-- Data supplied follows --

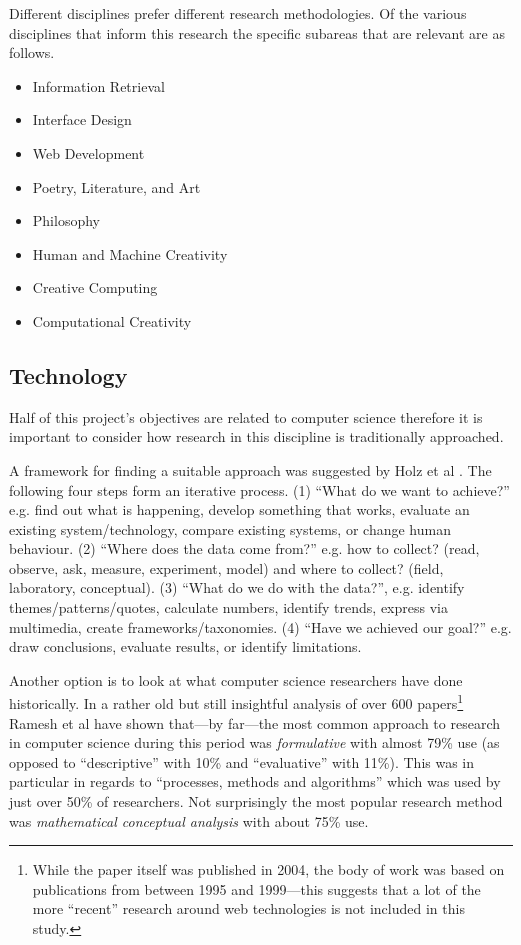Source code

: Different disciplines prefer different research methodologies. Of the various disciplines that inform this research the specific subareas that are relevant are as follows.

\begin{itemize}
  \item Information Retrieval
  \item Interface Design
  \item Web Development
  \item Poetry, Literature, and Art
  \item Philosophy
  \item Human and Machine Creativity
  \item Creative Computing
  \item Computational Creativity
\end{itemize}


\subsection{Technology}

Half of this project's objectives are related to computer science therefore it is important to consider how research in this discipline is traditionally approached.

A framework for finding a suitable approach was suggested by Holz et al \autocite*{Holz2006}. The following four steps form an iterative process. (1) ``What do we want to achieve?'' e.g. find out what is happening, develop something that works, evaluate an existing system/technology, compare existing systems, or change human behaviour. (2) ``Where does the data come from?'' e.g. how to collect? (read, observe, ask, measure, experiment, model) and where to collect? (field, laboratory, conceptual). (3) ``What do we do with the data?'', e.g. identify themes/patterns/quotes, calculate numbers, identify trends, express via multimedia, create frameworks/taxonomies. (4) ``Have we achieved our goal?'' e.g. draw conclusions, evaluate results, or identify limitations.

Another option is to look at what computer science researchers have done historically. In a rather old but still insightful analysis of over 600 papers\footnote{While the paper itself was published in 2004, the body of work was based on publications from between 1995 and 1999---this suggests that a lot of the more ``recent'' research around web technologies is not included in this study.} Ramesh et al \autocite*{Ramesh2004} have shown that---by far---the most common approach to research in computer science during this period was \emph{formulative} with almost 79\% use (as opposed to ``descriptive'' with 10\% and ``evaluative'' with 11\%). This was in particular in regards to ``processes, methods and algorithms'' which was used by just over 50\% of researchers. Not surprisingly the most popular research method was \emph{mathematical conceptual analysis} with about 75\% use.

-- Data supplied concluded --

Problem statement:
What is the number of lines in the data above that contain the word "autocite"? Report the figure only.

Output of the task:
2